[[ RECORDS TO USE open ]]
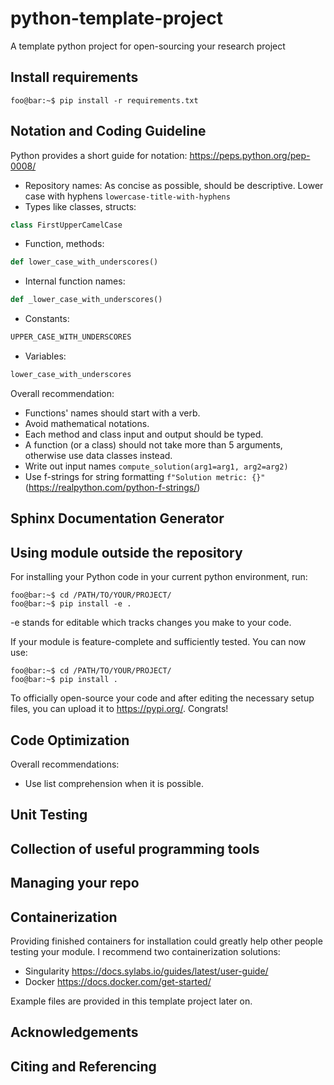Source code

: # python-template-project
A template python project for open-sourcing your research project


## Install requirements

```console
foo@bar:~$ pip install -r requirements.txt
```

## Notation and Coding Guideline

Python provides a short guide for notation: https://peps.python.org/pep-0008/

- Repository names: As concise as possible, should be descriptive. Lower case with hyphens `lowercase-title-with-hyphens`
- Types like classes, structs: 

```python
class FirstUpperCamelCase
```

- Function, methods: 
```python 
def lower_case_with_underscores()
```

- Internal function names: 

```python  
def _lower_case_with_underscores()
```

- Constants: 
```python 
UPPER_CASE_WITH_UNDERSCORES
```
- Variables: 
```python 
lower_case_with_underscores
```

Overall recommendation:
- Functions' names should start with a verb.
- Avoid mathematical notations.
- Each method and class input and output should be typed.
- A function (or a class) should not take more than 5 arguments, otherwise use data classes instead.
- Write out input names `compute_solution(arg1=arg1, arg2=arg2)`
- Use f-strings for string formatting `f"Solution metric: {}"` (https://realpython.com/python-f-strings/)

## Sphinx Documentation Generator


## Using module outside the repository

For installing your Python code in your current python environment, run:
```console
foo@bar:~$ cd /PATH/TO/YOUR/PROJECT/
foo@bar:~$ pip install -e . 
```
-e stands for editable which tracks changes you make to your code.

If your module is feature-complete and sufficiently tested. You can now use:
```console
foo@bar:~$ cd /PATH/TO/YOUR/PROJECT/
foo@bar:~$ pip install . 
```

To officially open-source your code and after editing the necessary setup files, you can upload it to
https://pypi.org/. Congrats! 

## Code Optimization
Overall recommendations:
- Use list comprehension when it is possible.

## Unit Testing

## Collection of useful programming tools

## Managing your repo


## Containerization
Providing finished containers for installation could greatly help other people testing your module. I recommend two containerization solutions: 
- Singularity https://docs.sylabs.io/guides/latest/user-guide/
- Docker https://docs.docker.com/get-started/

Example files are provided in this template project later on.

## Acknowledgements

## Citing and Referencing
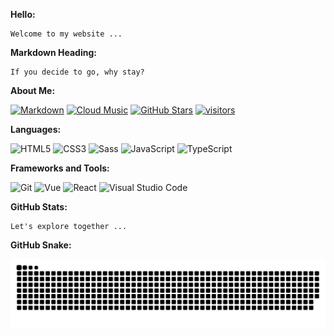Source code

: **Hello:**

```text
Welcome to my website ...
```

**Markdown Heading:**

```text
If you decide to go, why stay?
```

**About Me:**

[![Markdown](http://img.shields.io/badge/Markdown-0D0D0D?logo=Dailymotion&logoColor=fff)](https://markdown.com.cn)
[![Cloud Music](http://img.shields.io/badge/Cloud%20Music-6666CC?logo=AppleMusic&logoColor=fff)](https://github.com/lql6639/vue-cloud-music)
[![GitHub Stars](http://img.shields.io/github/stars/lql6639?color=2da44e&label=GitHub%20Stars&logo=Github)](https://github.com/lql6639)
[![visitors](https://visitor-badge.laobi.icu/badge?page_id=lql6639.lql6639)](https://github.com/lql6639)

**Languages:**

![HTML5](http://img.shields.io/badge/HTML5-E34F26?logo=HTML5&logoColor=fff)
![CSS3](http://img.shields.io/badge/CSS3-1572B6?logo=CSS3&logoColor=fff)
![Sass](http://img.shields.io/badge/Sass-CC6699?logo=Sass&logoColor=fff)
![JavaScript](http://img.shields.io/badge/JavaScript-F7DF1E?logo=JavaScript&logoColor=333)
![TypeScript](http://img.shields.io/badge/TypeScript-3178C6?logo=TypeScript&logoColor=fff)

**Frameworks and Tools:**

![Git](http://img.shields.io/badge/Git-F05032?logo=Git&logoColor=fff)
![Vue](http://img.shields.io/badge/Vue-2DA44E?logo=Vue.js&logoColor=fff)
![React](http://img.shields.io/badge/React-087EA4?logo=React&logoColor=333)
![Visual Studio Code](http://img.shields.io/badge/VS%20CODE-006CAF?logo=VisualStudioCode&logoColor=fff)

**GitHub Stats:**

```text
Let's explore together ...
```

**GitHub Snake:**

<picture>
  <source media="(prefers-color-scheme: dark)" srcset="https://raw.githubusercontent.com/lql6639/lql6639/output/github-contribution-grid-snake-dark.svg">
  <source media="(prefers-color-scheme: light)" srcset="https://raw.githubusercontent.com/lql6639/lql6639/output/github-contribution-grid-snake.svg">
  <img alt="github contribution grid snake animation" src="https://raw.githubusercontent.com/lql6639/lql6639/output/github-contribution-grid-snake.svg">
</picture>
[[ RECORDS TO USE closed ]]
**EXERCISE DESCRIPTION**
Keep the pictures out and write out the records exactly.

**FINISHED EXERCISE**
Source code

: # python-template-project
A template python project for open-sourcing your research project


## Install requirements

```console
foo@bar:~$ pip install -r requirements.txt
```

## Notation and Coding Guideline

Python provides a short guide for notation: https://peps.python.org/pep-0008/

- Repository names: As concise as possible, should be descriptive. Lower case with hyphens `lowercase-title-with-hyphens`
- Types like classes, structs: 

```python
class FirstUpperCamelCase
```

- Function, methods: 
```python 
def lower_case_with_underscores()
```

- Internal function names: 

```python  
def _lower_case_with_underscores()
```

- Constants: 
```python 
UPPER_CASE_WITH_UNDERSCORES
```
- Variables: 
```python 
lower_case_with_underscores
```

Overall recommendation:
- Functions' names should start with a verb.
- Avoid mathematical notations.
- Each method and class input and output should be typed.
- A function (or a class) should not take more than 5 arguments, otherwise use data classes instead.
- Write out input names `compute_solution(arg1=arg1, arg2=arg2)`
- Use f-strings for string formatting `f"Solution metric: {}"` (https://realpython.com/python-f-strings/)

## Sphinx Documentation Generator


## Using module outside the repository

For installing your Python code in your current python environment, run:
```console
foo@bar:~$ cd /PATH/TO/YOUR/PROJECT/
foo@bar:~$ pip install -e . 
```
-e stands for editable which tracks changes you make to your code.

If your module is feature-complete and sufficiently tested. You can now use:
```console
foo@bar:~$ cd /PATH/TO/YOUR/PROJECT/
foo@bar:~$ pip install . 
```

To officially open-source your code and after editing the necessary setup files, you can upload it to
https://pypi.org/. Congrats! 

## Code Optimization
Overall recommendations:
- Use list comprehension when it is possible.

## Unit Testing

## Collection of useful programming tools

## Managing your repo


## Containerization
Providing finished containers for installation could greatly help other people testing your module. I recommend two containerization solutions: 
- Singularity https://docs.sylabs.io/guides/latest/user-guide/
- Docker https://docs.docker.com/get-started/

Example files are provided in this template project later on.

## Acknowledgements

## Citing and Referencing
Source code

: **Hello:**

```text
Welcome to my website ...
```

**Markdown Heading:**

```text
If you decide to go, why stay?
```

**About Me:**

[![Markdown](http://img.shields.io/badge/Markdown-0D0D0D?logo=Dailymotion&logoColor=fff)](https://markdown.com.cn)
[![Cloud Music](http://img.shields.io/badge/Cloud%20Music-6666CC?logo=AppleMusic&logoColor=fff)](https://github.com/lql6639/vue-cloud-music)
[![GitHub Stars](http://img.shields.io/github/stars/lql6639?color=2da44e&label=GitHub%20Stars&logo=Github)](https://github.com/lql6639)
[![visitors](https://visitor-badge.laobi.icu/badge?page_id=lql6639.lql6639)](https://github.com/lql6639)

**Languages:**

![HTML5](http://img.shields.io/badge/HTML5-E34F26?logo=HTML5&logoColor=fff)
![CSS3](http://img.shields.io/badge/CSS3-1572B6?logo=CSS3&logoColor=fff)
![Sass](http://img.shields.io/badge/Sass-CC6699?logo=Sass&logoColor=fff)
![JavaScript](http://img.shields.io/badge/JavaScript-F7DF1E?logo=JavaScript&logoColor=333)
![TypeScript](http://img.shields.io/badge/TypeScript-3178C6?logo=TypeScript&logoColor=fff)

**Frameworks and Tools:**

![Git](http://img.shields.io/badge/Git-F05032?logo=Git&logoColor=fff)
![Vue](http://img.shields.io/badge/Vue-2DA44E?logo=Vue.js&logoColor=fff)
![React](http://img.shields.io/badge/React-087EA4?logo=React&logoColor=333)
![Visual Studio Code](http://img.shields.io/badge/VS%20CODE-006CAF?logo=VisualStudioCode&logoColor=fff)

**GitHub Stats:**

```text
Let's explore together ...
```

**GitHub Snake:**

<picture>
  <source media="(prefers-color-scheme: dark)" srcset="https://raw.githubusercontent.com/lql6639/lql6639/output/github-contribution-grid-snake-dark.svg">
  <source media="(prefers-color-scheme: light)" srcset="https://raw.githubusercontent.com/lql6639/lql6639/output/github-contribution-grid-snake.svg">
  <img alt="github contribution grid snake animation" src="https://raw.githubusercontent.com/lql6639/lql6639/output/github-contribution-grid-snake.svg">
</picture>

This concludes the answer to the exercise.